XG singles chronology
| "Howling" (2024) | "Is This Love" (2025) | "In the Rain" (2025) |

Music video
- "Is This Love" on YouTube

= Is This Love (XG song) =

"Is This Love" is a song by Japanese vocal group XG. It was originally released as the eighth and final track on XG's second EP, Awe, on November 8, 2024. It was later re-released as a digital single on March 7, 2025, as the global campaign song for Shiseido's Anessa brand.

== Remixes ==
In 2025, XG was announced as the brand muse for Anessa, a sun care brand under Shiseido. On February 28, 2025, XG appeared in two commercials for Anessa which used "Is This Love" as its background track.

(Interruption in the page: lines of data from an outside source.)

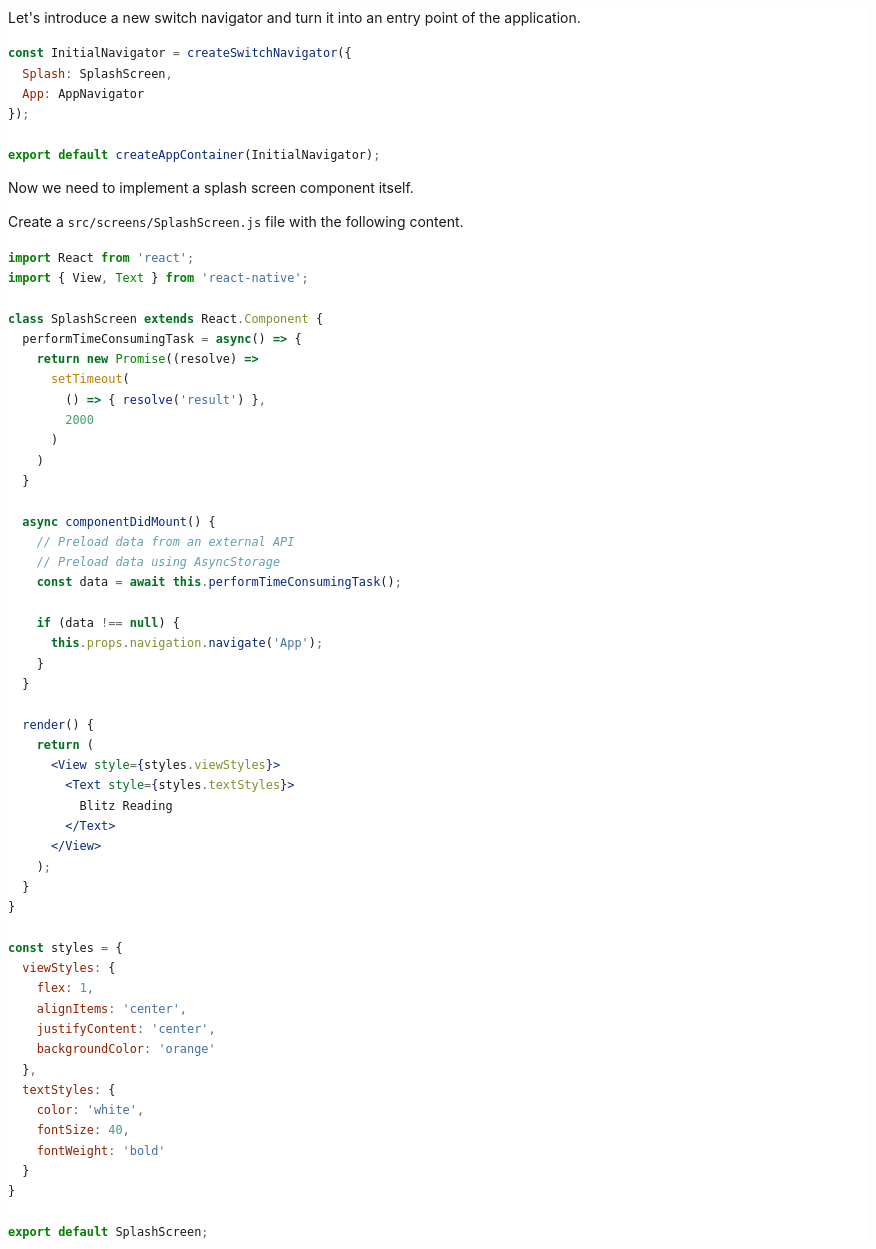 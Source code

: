 Let's introduce a new switch navigator and turn it into an entry point of the application.

```jsx
const InitialNavigator = createSwitchNavigator({
  Splash: SplashScreen,
  App: AppNavigator
});

export default createAppContainer(InitialNavigator);
```

Now we need to implement a splash screen component itself.

Create a `src/screens/SplashScreen.js` file with the following content.

```jsx
import React from 'react';
import { View, Text } from 'react-native';

class SplashScreen extends React.Component {
  performTimeConsumingTask = async() => {
    return new Promise((resolve) =>
      setTimeout(
        () => { resolve('result') },
        2000
      )
    )
  }

  async componentDidMount() {
    // Preload data from an external API
    // Preload data using AsyncStorage
    const data = await this.performTimeConsumingTask();

    if (data !== null) {
      this.props.navigation.navigate('App');
    }
  }

  render() {
    return (
      <View style={styles.viewStyles}>
        <Text style={styles.textStyles}>
          Blitz Reading
        </Text>
      </View>
    );
  }
}

const styles = {
  viewStyles: {
    flex: 1,
    alignItems: 'center',
    justifyContent: 'center',
    backgroundColor: 'orange'
  },
  textStyles: {
    color: 'white',
    fontSize: 40,
    fontWeight: 'bold'
  }
}

export default SplashScreen;
```
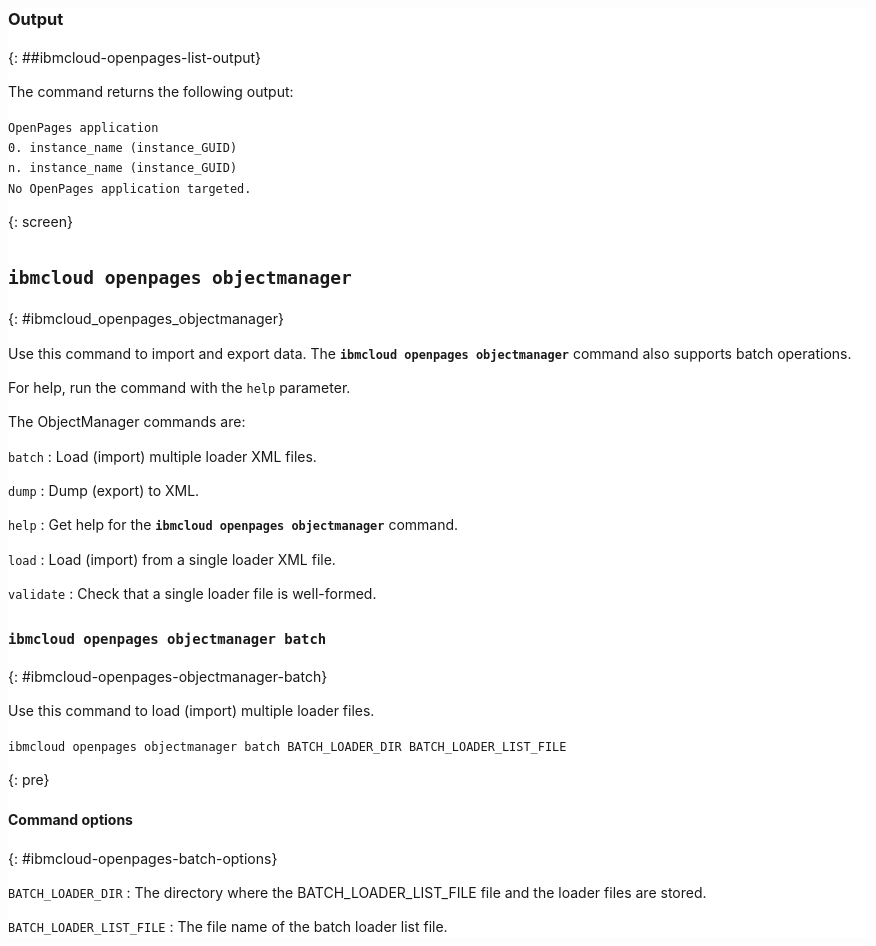 ### Output
{: ##ibmcloud-openpages-list-output}

The command returns the following output:

```text
OpenPages application
0. instance_name (instance_GUID)
n. instance_name (instance_GUID)
No OpenPages application targeted.
```
{: screen}

## `ibmcloud openpages objectmanager`
{: #ibmcloud_openpages_objectmanager}

Use this command to import and export data. The **`ibmcloud openpages objectmanager`** command also supports batch operations.

For help, run the command with the `help` parameter.

The ObjectManager commands are:

`batch`
:   Load (import) multiple loader XML files.

`dump`
:   Dump (export) to XML.

`help`
:   Get help for the **`ibmcloud openpages objectmanager`** command.

`load`
:   Load (import) from a single loader XML file.

`validate`
:   Check that a single loader file is well-formed.


### **`ibmcloud openpages objectmanager batch`**
{: #ibmcloud-openpages-objectmanager-batch}

Use this command to load (import) multiple loader files.

```sh
ibmcloud openpages objectmanager batch BATCH_LOADER_DIR BATCH_LOADER_LIST_FILE
```
{: pre}

#### Command options
{: #ibmcloud-openpages-batch-options}

`BATCH_LOADER_DIR`
:   The directory where the BATCH_LOADER_LIST_FILE file and the loader files are stored.

`BATCH_LOADER_LIST_FILE`
:   The file name of the batch loader list file.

The group also appeared in a minute-long video titled "The people who shine are the people who have fun." On March 7, the vocal group re-released "Is This Love" with several new remixes and versions.

== Track listing ==

"Is This Love" track listing
| No. | Title | Music | Length |
|---|---|---|---|
| 1. | "Is This Love" | Testori; Bluebird; Chancellor; Jakops; Scootie; Tayor; Tild Tomorrow; | 2:35 |
| 2. | "Is This Love" (piano version) | Chancellor; Docskim; Jakops; | 2:36 |
| 3. | "Is This Love" (instrumental) | Testori; Bluebird; Chancellor; Jakops; Scootie; Tayor; Tild Tomorrow; | 2:35 |
| 4. | "Is This Love" (piano version instrumental) | Chancellor; Docskim; Jakops; | 2:36 |
| Total length: |  |  | 10:23 |

== Charts ==
===Weekly charts===

Weekly chart performance for "Is This Love"
| Chart (2025) | Peak position |
|---|---|
| Japan (Japan Hot 100) | 24 |
| Japan Combined Singles (Oricon) | 33 |

===Year-end charts===

Year-end chart performance for "Is This Love"
| Chart (2025) | Position |
|---|---|
| Japan (Japan Hot 100) | 97 |

== Certifications ==

Certifications for "Is This Love"
| Region | Certification | Certified units/sales |
| Japan (RIAJ) | Gold | 50,000,000^{†} |
^{†} Streaming-only figures based on certification alone.